▶ The task
Print the lines that run from the line with "Logout e Navegação" to the line with "## Usuários", keeping both end lines, exactly as they appear in the entries below, and nothing else.

▶ Data for this exercise
***
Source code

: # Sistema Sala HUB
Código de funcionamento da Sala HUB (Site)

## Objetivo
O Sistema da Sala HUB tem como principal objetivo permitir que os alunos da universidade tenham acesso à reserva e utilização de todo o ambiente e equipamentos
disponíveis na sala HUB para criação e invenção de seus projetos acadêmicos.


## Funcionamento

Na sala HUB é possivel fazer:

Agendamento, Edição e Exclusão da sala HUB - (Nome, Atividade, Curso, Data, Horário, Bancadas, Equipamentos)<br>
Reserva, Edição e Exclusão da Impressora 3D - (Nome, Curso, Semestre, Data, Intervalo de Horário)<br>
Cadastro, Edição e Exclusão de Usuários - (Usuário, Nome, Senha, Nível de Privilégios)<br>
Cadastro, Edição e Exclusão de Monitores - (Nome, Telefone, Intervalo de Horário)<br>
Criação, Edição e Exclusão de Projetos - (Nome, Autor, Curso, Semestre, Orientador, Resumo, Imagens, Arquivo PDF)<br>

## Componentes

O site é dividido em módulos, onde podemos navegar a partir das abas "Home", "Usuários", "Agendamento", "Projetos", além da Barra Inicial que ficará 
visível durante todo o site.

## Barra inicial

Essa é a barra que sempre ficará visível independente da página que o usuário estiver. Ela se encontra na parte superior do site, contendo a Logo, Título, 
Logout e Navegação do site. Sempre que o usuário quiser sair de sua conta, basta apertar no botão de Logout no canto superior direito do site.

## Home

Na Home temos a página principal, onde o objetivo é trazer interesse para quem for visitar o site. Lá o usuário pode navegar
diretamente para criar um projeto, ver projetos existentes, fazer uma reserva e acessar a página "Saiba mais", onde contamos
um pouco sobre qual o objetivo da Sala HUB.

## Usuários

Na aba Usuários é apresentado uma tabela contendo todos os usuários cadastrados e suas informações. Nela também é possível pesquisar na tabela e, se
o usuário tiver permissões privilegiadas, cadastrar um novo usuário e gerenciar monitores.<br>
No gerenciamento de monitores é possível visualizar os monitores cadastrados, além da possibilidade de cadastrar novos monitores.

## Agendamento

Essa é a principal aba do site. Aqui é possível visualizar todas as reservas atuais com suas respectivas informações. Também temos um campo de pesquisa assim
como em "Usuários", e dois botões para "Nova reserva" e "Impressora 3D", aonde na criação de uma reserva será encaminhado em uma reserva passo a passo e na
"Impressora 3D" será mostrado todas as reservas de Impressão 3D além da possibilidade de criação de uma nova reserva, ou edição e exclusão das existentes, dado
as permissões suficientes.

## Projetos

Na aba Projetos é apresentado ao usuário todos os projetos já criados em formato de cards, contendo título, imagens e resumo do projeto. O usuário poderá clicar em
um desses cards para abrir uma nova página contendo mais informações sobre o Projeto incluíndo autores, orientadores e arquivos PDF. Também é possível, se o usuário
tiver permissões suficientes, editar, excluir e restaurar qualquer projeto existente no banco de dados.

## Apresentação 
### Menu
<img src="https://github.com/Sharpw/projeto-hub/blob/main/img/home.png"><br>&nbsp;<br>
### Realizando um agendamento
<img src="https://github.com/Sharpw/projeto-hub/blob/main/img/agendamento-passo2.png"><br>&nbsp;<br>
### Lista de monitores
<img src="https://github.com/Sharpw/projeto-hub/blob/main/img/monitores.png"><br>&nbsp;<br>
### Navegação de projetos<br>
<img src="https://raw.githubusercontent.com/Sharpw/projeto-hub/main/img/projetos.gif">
***
▶ Result below
Logout e Navegação do site. Sempre que o usuário quiser sair de sua conta, basta apertar no botão de Logout no canto superior direito do site.

## Home

Na Home temos a página principal, onde o objetivo é trazer interesse para quem for visitar o site. Lá o usuário pode navegar
diretamente para criar um projeto, ver projetos existentes, fazer uma reserva e acessar a página "Saiba mais", onde contamos
um pouco sobre qual o objetivo da Sala HUB.

## Usuários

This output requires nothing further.